Online payment systems are electronic credit and debit transfers, allowing customers to make payments from their bank accounts for utilities, mortgage loans, and other bills, particularly for monthly- and subscription-based transactions. Online payment systems usually include a middleman that managers the transaction between buyer and seller. In return the middleman charges a fixed or variable rate fee for the service. Online payment systems all offer security standards to keep card-holder data safe and reduce fraud. Here we look at the most popular Online Payment Systems.
Founded in 1998, The PayPal service allows almost anyone to move money online without sharing their full financial information with the other party. PayPal has become a world leader in online payment services, with more than 203 million accounts. Available in 202 countries and 25 currencies, PayPal is considered a safe and easy way to send money internationally. PayPal payments are made with the user’s existing account or credit card. Money can be sent directly to an email address, a feature that only a few payment solutions provide. PayPal takes a percentage and a fee for each transaction, but there are no set-up or monthly fees. PayPal’s customer service and its decision to block your funds, suspend your account or reverse transactions, can be difficult to get resolved.

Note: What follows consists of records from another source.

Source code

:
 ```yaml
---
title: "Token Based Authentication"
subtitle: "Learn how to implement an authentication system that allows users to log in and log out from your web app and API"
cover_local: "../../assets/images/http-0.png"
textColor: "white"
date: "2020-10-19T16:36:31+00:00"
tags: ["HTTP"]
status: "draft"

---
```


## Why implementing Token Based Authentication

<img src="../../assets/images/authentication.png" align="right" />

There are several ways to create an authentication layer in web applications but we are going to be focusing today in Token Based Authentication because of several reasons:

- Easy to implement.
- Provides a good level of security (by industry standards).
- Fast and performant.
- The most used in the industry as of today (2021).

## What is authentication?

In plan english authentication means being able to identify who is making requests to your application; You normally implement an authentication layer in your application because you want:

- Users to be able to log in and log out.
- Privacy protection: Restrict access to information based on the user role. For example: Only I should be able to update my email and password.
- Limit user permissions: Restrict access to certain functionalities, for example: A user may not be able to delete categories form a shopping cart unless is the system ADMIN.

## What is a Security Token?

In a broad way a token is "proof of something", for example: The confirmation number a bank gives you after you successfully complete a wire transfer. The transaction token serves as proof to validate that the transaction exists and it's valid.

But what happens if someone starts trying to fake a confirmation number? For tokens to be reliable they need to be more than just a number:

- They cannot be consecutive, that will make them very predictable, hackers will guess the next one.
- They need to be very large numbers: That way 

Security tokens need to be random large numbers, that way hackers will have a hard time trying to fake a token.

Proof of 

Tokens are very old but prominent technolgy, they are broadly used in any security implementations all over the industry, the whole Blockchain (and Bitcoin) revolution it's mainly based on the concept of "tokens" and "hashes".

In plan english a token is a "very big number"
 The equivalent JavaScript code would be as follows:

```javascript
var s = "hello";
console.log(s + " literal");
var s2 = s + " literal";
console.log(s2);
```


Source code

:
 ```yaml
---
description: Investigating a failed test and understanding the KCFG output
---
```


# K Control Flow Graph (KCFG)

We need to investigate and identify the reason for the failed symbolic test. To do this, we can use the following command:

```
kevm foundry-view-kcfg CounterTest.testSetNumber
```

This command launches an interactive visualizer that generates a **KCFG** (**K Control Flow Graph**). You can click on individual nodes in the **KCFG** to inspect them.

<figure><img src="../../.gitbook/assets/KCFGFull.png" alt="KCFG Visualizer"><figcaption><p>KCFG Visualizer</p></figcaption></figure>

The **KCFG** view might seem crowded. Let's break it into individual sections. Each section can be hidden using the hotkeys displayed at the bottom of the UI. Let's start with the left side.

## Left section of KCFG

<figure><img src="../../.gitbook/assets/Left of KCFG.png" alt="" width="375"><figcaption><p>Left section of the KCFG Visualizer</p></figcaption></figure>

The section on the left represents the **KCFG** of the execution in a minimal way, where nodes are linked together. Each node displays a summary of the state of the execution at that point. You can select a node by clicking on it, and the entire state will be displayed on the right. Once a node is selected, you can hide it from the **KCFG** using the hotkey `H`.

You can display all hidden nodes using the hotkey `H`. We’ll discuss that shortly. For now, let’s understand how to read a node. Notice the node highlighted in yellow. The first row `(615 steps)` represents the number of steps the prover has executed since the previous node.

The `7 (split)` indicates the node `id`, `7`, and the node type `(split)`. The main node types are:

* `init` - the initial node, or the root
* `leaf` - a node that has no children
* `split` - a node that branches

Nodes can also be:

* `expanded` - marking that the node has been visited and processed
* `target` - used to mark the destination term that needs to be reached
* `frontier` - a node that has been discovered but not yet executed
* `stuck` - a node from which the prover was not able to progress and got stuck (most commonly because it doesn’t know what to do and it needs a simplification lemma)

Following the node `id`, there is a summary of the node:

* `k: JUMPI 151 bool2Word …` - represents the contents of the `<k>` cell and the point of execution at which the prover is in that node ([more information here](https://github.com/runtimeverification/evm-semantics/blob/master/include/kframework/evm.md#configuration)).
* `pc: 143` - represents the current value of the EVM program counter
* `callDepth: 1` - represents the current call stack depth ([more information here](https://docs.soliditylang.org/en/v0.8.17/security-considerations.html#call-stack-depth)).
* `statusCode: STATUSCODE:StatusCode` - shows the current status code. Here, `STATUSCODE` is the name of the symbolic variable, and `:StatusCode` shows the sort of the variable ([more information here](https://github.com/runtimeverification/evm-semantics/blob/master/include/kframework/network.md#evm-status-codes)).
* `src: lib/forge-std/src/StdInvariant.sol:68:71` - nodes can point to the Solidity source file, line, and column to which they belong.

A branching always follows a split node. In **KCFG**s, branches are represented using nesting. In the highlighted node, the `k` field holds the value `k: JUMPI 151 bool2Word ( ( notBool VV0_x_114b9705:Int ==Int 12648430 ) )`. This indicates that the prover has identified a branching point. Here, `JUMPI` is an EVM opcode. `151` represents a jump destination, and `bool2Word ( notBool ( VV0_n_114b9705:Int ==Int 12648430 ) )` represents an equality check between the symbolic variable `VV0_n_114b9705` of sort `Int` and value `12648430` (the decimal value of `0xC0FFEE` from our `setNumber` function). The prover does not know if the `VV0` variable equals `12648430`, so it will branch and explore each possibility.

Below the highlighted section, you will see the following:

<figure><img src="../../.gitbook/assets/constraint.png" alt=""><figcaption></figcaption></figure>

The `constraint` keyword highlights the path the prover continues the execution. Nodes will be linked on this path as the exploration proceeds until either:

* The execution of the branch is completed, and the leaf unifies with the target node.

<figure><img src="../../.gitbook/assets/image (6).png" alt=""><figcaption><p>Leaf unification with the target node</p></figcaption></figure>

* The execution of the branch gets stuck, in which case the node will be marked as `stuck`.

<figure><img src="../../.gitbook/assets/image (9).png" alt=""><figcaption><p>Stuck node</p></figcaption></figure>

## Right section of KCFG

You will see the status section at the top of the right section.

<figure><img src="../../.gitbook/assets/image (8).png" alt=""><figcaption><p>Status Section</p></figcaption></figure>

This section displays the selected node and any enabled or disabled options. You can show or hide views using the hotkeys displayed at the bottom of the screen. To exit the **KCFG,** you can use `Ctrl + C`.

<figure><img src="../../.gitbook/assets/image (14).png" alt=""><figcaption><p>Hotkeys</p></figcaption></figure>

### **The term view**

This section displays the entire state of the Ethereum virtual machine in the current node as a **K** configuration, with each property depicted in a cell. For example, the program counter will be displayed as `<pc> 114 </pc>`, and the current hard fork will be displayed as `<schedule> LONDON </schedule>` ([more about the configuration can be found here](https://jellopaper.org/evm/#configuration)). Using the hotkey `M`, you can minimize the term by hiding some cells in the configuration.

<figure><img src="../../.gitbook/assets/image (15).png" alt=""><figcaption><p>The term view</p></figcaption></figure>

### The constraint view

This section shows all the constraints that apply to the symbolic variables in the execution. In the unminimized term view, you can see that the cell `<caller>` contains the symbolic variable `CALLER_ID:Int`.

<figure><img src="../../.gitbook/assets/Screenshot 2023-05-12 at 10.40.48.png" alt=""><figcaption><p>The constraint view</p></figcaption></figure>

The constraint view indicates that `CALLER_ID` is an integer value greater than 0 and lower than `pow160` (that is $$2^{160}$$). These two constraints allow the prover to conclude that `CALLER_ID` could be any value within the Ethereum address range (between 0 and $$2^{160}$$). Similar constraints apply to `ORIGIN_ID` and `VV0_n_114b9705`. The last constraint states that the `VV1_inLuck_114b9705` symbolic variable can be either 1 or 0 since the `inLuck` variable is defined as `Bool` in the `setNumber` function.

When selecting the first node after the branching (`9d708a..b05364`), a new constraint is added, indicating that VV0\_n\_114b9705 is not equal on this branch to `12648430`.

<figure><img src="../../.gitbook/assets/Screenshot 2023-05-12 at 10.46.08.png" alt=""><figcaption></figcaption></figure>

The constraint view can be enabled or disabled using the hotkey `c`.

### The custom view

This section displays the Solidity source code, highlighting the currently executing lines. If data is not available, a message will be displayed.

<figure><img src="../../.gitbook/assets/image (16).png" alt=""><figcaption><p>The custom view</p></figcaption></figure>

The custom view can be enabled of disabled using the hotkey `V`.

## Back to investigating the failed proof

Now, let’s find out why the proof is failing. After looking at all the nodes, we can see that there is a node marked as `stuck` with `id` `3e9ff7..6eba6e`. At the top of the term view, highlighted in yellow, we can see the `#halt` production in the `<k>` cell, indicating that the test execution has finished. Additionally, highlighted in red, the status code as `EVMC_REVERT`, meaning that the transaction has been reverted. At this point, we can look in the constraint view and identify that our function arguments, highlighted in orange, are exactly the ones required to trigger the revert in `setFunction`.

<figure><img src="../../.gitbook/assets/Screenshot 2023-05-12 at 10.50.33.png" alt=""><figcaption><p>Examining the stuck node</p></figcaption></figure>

Square point-of-sale software allows merchants to accept mobile credit card payments via a plastic dongle that can be inserted into the port of a phone. The Square point-of-sale is where the seller begins to record the transaction. The Buyer pays for the transaction by swiping, dipping or tapping (near-field-communication needs to be enabled) their payment card or mobile device on the Square Reader or Square Stand, which captures the Buyer’s account information. The transaction information is sent to Square which passes this on for processing through an internet connection, paying a small fixed fee per transaction. Square, like PayPal takes a percentage and a fee for each transaction, but there are no set-up or monthly fees.

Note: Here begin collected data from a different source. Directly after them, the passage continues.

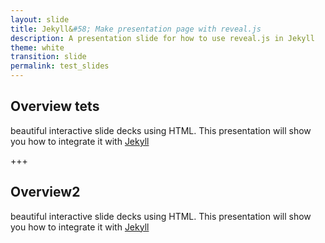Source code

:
 ```yaml
---
layout: slide
title: Jekyll&#58; Make presentation page with reveal.js
description: A presentation slide for how to use reveal.js in Jekyll
theme: white
transition: slide
permalink: test_slides
---
```


## Overview tets
beautiful interactive slide decks using HTML. This presentation will show you
how to integrate it with [Jekyll](http://jekyllrb.com/)


+++
## Overview2

beautiful interactive slide decks using HTML. This presentation will show you
how to integrate it with [Jekyll](http://jekyllrb.com/)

Amazon Pay allows its customers worldwide to send and receive money using information already stored in their Amazon account, completing a secure transaction without leaving a merchant’s online store. Merchant’s maintain their branding and ongoing customer relationship with an integrated payment solution built on years of Amazon e-commerce innovation and trusted by both merchants and buyers.
Dwolla currently only operates in the US, but its pricing model has transaction prices that make it a direct competitor to PayPal. This is possible through by-passing the traditional payment networks and therefore not having to pay hefty fees. Dwolla’s rapid rise has been fast and some predict Dwolla will become a payment powerhouse. Setting up secure Dwolla payments is similar to PayPal.
Send money fast through the Google Wallet app, in Gmail, or on the web by using just an email address or phone number. A default payment method can be enabled so that any money received is automatically transferred to a particular account so that you don’t need to manually cash out. Particularly popular when it comes to splitting a bill, Google Wallet is an easy way to track whose debt is outstanding. Google Wallet also has a commercial payments setting to, for example, arrange the collection of rent or payments for services.